Life of fantasy
In Neil Gaiman’s passport case, on a scrap of paper beside his green card, are two verses of an unfinished work called "Pirate Stew."
"I assume it’s for kids," Gaiman said. "But it’s only two verses … and it just sits there, and every time I pull out my passport, I feel guilty that I haven’t done anything. One day I will pull out my passport, get on a plane and go, ‘Ya know, I don’t have anything to do now for the next seven hours. I’ll write ‘Pirate Stew.’"

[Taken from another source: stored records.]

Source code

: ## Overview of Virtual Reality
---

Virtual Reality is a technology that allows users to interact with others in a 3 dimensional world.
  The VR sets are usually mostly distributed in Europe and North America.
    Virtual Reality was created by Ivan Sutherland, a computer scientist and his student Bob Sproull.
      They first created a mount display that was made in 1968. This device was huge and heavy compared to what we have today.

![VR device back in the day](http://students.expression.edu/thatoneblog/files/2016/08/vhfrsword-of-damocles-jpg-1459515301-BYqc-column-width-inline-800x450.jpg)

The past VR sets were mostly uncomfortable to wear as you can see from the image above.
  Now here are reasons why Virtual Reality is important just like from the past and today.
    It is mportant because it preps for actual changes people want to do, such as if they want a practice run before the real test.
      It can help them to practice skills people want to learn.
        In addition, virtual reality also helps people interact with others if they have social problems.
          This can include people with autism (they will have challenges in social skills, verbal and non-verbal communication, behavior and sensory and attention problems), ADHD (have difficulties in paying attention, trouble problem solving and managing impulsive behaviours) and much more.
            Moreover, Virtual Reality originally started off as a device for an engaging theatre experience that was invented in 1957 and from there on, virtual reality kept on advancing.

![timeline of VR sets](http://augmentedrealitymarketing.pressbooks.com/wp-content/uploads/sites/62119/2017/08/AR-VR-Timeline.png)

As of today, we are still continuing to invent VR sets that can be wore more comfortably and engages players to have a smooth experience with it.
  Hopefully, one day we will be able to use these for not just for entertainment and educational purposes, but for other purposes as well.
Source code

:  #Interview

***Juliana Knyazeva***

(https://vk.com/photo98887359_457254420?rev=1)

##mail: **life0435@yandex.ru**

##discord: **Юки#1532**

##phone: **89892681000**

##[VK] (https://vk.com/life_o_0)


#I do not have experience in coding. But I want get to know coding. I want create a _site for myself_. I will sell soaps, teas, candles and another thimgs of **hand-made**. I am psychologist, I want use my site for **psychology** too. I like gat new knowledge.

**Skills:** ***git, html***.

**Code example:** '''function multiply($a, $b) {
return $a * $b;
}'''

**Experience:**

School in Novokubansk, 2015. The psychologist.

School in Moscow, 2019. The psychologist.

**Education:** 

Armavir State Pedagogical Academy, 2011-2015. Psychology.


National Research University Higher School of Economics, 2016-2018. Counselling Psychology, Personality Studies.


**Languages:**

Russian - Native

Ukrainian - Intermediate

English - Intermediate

It’s hard to imagine the British-born Gaiman with time to kill — he’s almost absurdly prolific. Last week his new novel, "The Ocean at the End of the Lane" (William Morrow, $25.99), arrived. A dark fairy tale about a bookish 7-year-old boy growing up in England with distracted parents and a neighbor who remembers the big bang, it’s the author’s first book for adults since his best-selling 2005 fantasy "Anansi Boys."
But that’s only because Gaiman, 52, has been working in umpteen other forms — in March the BBC broadcast a radio play based on his 1996 TV series "Neverwhere"; in May a "Doctor Who" episode he wrote aired in the U.K.; in September his children’s book "Fortunately, the Milk" is due; over the spring he wrote 12 short stories inspired by fan suggestions on Twitter as part of a project funded by BlackBerry. Gaiman is also writing the upcoming HBO series "American Gods," an adaptation of his mythological 2001 novel; and Ron Howard is adapting his 2008 award-winning children’s title "The Graveyard Book."
For those who know him, including his more than 1.8 million Twitter followers, the author of the "Sandman" comic book series and the "Beowulf" movie is instantly recognizable — his wild mane has inspired a Tumblr account, "lovingly dedicated to the terrifying wonder that is Neil Gaiman’s hair," and his accent is so distinguishable that fans joke his publisher has insured it.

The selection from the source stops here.